Checking In

I realized that if I didn’t post an update, I’m flirting with not getting one out before this baby comes….so here we go…

I can NOT believe I am mere weeks away from meeting my daughter.  I’m just over 37 weeks now, so she really could come anytime.  I don’t think we’re close just yet, but the fact that my pregnancy days are numbered is insane.  Over the last few weeks I’ve been wrapping my head around labor and delivery and that it’s happening SOON.  It’s been really valuable to spend some head space just contemplating it.  I am feeling more and more at peace about it, instead of nervous and scared.  I’m still nervous and scared, but also much more excited to finally meet her.  

I’m also trying to spend some time savoring our lives as non-parents.  We’ve been having lazy BBQs with friends and throwing impromptu World Cup watching parties.  It’s been wonderful after the craziness of moving and buying a house and settling in, to just have some weekends where our fun list is longer than our chore list.  The chores will get done one day, but I really want to relish this time with my husband.  
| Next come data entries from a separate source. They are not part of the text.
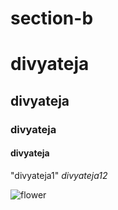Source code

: # section-b
# divyateja
## divyateja
### divyateja
#### divyateja
"divyateja1"
_divyateja12_


![flower](https://pbs.twimg.com/profile_images/883859744498176000/pjEHfbdn_400x400.jpg)



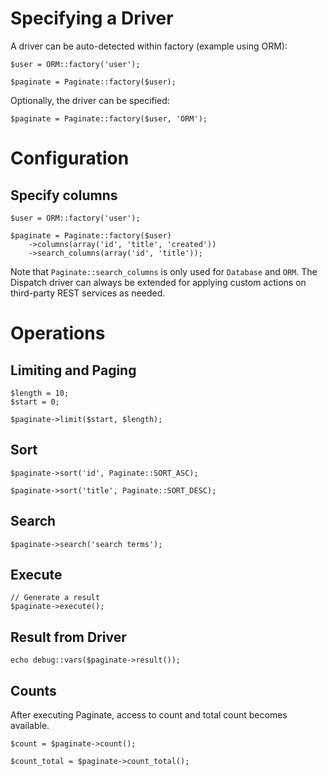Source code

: # Specifying a Driver

A driver can be auto-detected within factory (example using ORM):

	$user = ORM::factory('user');

	$paginate = Paginate::factory($user);

Optionally, the driver can be specified:

	$paginate = Paginate::factory($user, 'ORM');

# Configuration

## Specify columns

	$user = ORM::factory('user');

	$paginate = Paginate::factory($user)
		->columns(array('id', 'title', 'created'))
		->search_columns(array('id', 'title'));
		
Note that `Paginate::search_columns` is only used for `Database` and `ORM`. The Dispatch driver 
can always be extended for applying custom actions on third-party REST services as needed.

# Operations

## Limiting and Paging

	$length = 10;
	$start = 0;

	$paginate->limit($start, $length);
	
## Sort

	$paginate->sort('id', Paginate::SORT_ASC);
	
	$paginate->sort('title', Paginate::SORT_DESC);
	
## Search

	$paginate->search('search terms');
	
## Execute

	// Generate a result
	$paginate->execute();
	
## Result from Driver

	echo debug::vars($paginate->result());
	
## Counts

After executing Paginate, access to count and total count becomes available.
	
	$count = $paginate->count();
	
	$count_total = $paginate->count_total();
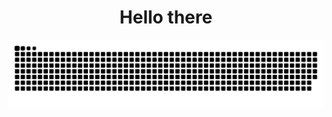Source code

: <div align="center">
<span>
<h1>Hello there</h1>
</span>
</div>

<div align="center">
<a href="https://github.com/cecinuga?tab=repositories"><img src="assets/snake.svg" alt="snake"></a>
</div>
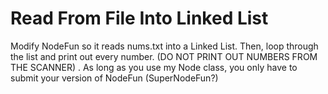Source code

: # Read From File Into Linked List
Modify NodeFun so it reads nums.txt into a Linked List. Then, loop through the list and print out every number. (DO NOT PRINT OUT NUMBERS FROM THE SCANNER) . As long as you use my Node class, you only have to submit your version of NodeFun (SuperNodeFun?)
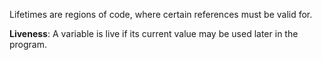 Lifetimes are regions of code, where certain references must be valid for.

**Liveness**: A variable is live if its current value may be used later in the program.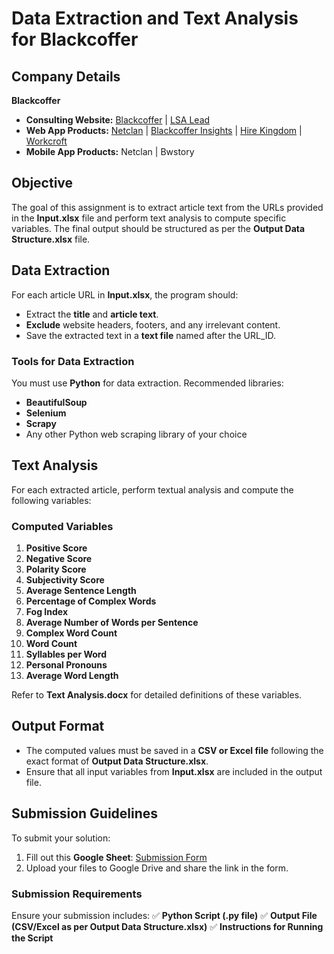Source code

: # Data Extraction and Text Analysis for Blackcoffer

## Company Details
**Blackcoffer**
- **Consulting Website:** [Blackcoffer](https://blackcoffer.com) | [LSA Lead](https://lsalead.com)
- **Web App Products:** [Netclan](https://netclan.com/) | [Blackcoffer Insights](https://insights.blackcoffer.com/) | [Hire Kingdom](https://hirekingdom.com/) | [Workcroft](https://workcroft.com/)
- **Mobile App Products:** Netclan | Bwstory

## Objective
The goal of this assignment is to extract article text from the URLs provided in the **Input.xlsx** file and perform text analysis to compute specific variables. The final output should be structured as per the **Output Data Structure.xlsx** file.

## Data Extraction
For each article URL in **Input.xlsx**, the program should:
- Extract the **title** and **article text**.
- **Exclude** website headers, footers, and any irrelevant content.
- Save the extracted text in a **text file** named after the URL_ID.

### Tools for Data Extraction
You must use **Python** for data extraction. Recommended libraries:
- **BeautifulSoup**
- **Selenium**
- **Scrapy**
- Any other Python web scraping library of your choice

## Text Analysis
For each extracted article, perform textual analysis and compute the following variables:

### Computed Variables
1. **Positive Score**
2. **Negative Score**
3. **Polarity Score**
4. **Subjectivity Score**
5. **Average Sentence Length**
6. **Percentage of Complex Words**
7. **Fog Index**
8. **Average Number of Words per Sentence**
9. **Complex Word Count**
10. **Word Count**
11. **Syllables per Word**
12. **Personal Pronouns**
13. **Average Word Length**

Refer to **Text Analysis.docx** for detailed definitions of these variables.

## Output Format
- The computed values must be saved in a **CSV or Excel file** following the exact format of **Output Data Structure.xlsx**.
- Ensure that all input variables from **Input.xlsx** are included in the output file.

## Submission Guidelines
To submit your solution:
1. Fill out this **Google Sheet**: [Submission Form](https://forms.gle/nvWAgrCBdq1JkKou8)
2. Upload your files to Google Drive and share the link in the form.

### Submission Requirements
Ensure your submission includes:
✅ **Python Script (.py file)**
✅ **Output File (CSV/Excel as per Output Data Structure.xlsx)**
✅ **Instructions for Running the Script**

 
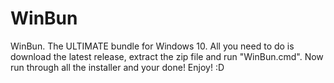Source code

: # WinBun
WinBun. The ULTIMATE bundle for Windows 10.
All you need to do is download the latest release, extract the zip file and run "WinBun.cmd". Now run through all the installer and your done! Enjoy! :D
Speaking of that man, I have started to get so excited to see my husband become a Dad.  Obviously, this was always high on my list of perks, but he’s been so nurturing and wonderful with me, it’s like he’s gearing up his dad-skills on me.  As I’ve gotten bigger, and slower, he’s sort of effortlessly been taking over my household tasks, and reminding me to rest, and just being so sweet and adorable.  He is clearly so so excited for her to get here so he can help with the care taking.  I’ve never had any doubt he was going to be a most wonderful father, but these last few weeks are really nailing it home for me just how lucky this little girl is.

I think I’m getting all sentimental and mushy now that pregnancy is coming to an end.  I feel so lucky.  I have no idea why, randomly in October, we were able to conceive after so much stress and trying.  I just feel incredibly grateful it happened.  I’ve had an easy pregnancy which has left me able to relax and enjoy growing my daughter.  I am just so grateful for every day of this last 37 weeks.  In some ways I’ll really miss being pregnant, though I have a feeling I’m going to love being this little one’s mom even more.  

 

4 thoughts on “Checking In

  1. So exciting to be so close! Another blogger I follow just had her baby at 37 weeks, so you are right it can be any time now ready or not. I’m a week behind you, and the reality is setting in. Can’t wait to read the announcement of little one’s arrival!

    • Yes it is exciting! I had a friend who had her babe at 36 weeks just two weeks ago so I’ve been on high alert…something tells me I’ll be waiting awhile. I think she’s pretty comfy in there!

  2. Ohy Lydia- I can identify with this post and started to get emotional just reading it! I am so excited for you and am so happy that you have had an easy pregnancy after all that you have been through… good for you for enjoying your hubby time.. I am trying to do the same. Looking forward to the announcement of baby girls arrival!